*** Opening Source material ***

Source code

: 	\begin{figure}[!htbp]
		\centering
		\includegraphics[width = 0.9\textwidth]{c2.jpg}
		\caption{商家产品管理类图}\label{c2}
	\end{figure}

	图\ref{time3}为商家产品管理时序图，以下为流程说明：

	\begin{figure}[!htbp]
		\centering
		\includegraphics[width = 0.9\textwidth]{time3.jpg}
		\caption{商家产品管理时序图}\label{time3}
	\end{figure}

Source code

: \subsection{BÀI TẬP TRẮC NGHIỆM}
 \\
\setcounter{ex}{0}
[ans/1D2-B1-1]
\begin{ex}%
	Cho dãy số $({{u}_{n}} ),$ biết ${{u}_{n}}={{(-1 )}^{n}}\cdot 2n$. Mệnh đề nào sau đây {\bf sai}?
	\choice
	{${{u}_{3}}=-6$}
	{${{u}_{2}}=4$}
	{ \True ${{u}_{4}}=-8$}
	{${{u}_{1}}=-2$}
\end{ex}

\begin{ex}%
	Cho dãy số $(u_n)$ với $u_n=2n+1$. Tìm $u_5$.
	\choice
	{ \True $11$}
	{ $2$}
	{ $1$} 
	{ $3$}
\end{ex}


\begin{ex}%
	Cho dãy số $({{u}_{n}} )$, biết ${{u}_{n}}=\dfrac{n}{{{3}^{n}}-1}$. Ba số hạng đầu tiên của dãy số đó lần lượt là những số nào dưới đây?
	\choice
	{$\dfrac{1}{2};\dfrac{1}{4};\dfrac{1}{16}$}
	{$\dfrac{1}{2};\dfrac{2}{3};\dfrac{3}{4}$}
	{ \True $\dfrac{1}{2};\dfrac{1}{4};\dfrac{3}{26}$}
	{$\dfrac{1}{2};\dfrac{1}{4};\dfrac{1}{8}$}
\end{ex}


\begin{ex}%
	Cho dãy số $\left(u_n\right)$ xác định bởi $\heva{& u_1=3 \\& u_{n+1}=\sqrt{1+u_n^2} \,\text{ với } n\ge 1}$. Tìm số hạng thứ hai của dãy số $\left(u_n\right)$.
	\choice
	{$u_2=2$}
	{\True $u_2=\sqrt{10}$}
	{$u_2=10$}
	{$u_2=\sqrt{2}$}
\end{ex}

*** Closing Source material ***

What to work on ->
Each line from the top of the data, up to and including the line that contains "[ans/1D2-B1-1]", should be set down exactly.

Solution ->
Source code

: 	\begin{figure}[!htbp]
		\centering
		\includegraphics[width = 0.9\textwidth]{c2.jpg}
		\caption{商家产品管理类图}\label{c2}
	\end{figure}

	图\ref{time3}为商家产品管理时序图，以下为流程说明：

	\begin{figure}[!htbp]
		\centering
		\includegraphics[width = 0.9\textwidth]{time3.jpg}
		\caption{商家产品管理时序图}\label{time3}
	\end{figure}

Source code

: \subsection{BÀI TẬP TRẮC NGHIỆM}
 \\
\setcounter{ex}{0}
[ans/1D2-B1-1]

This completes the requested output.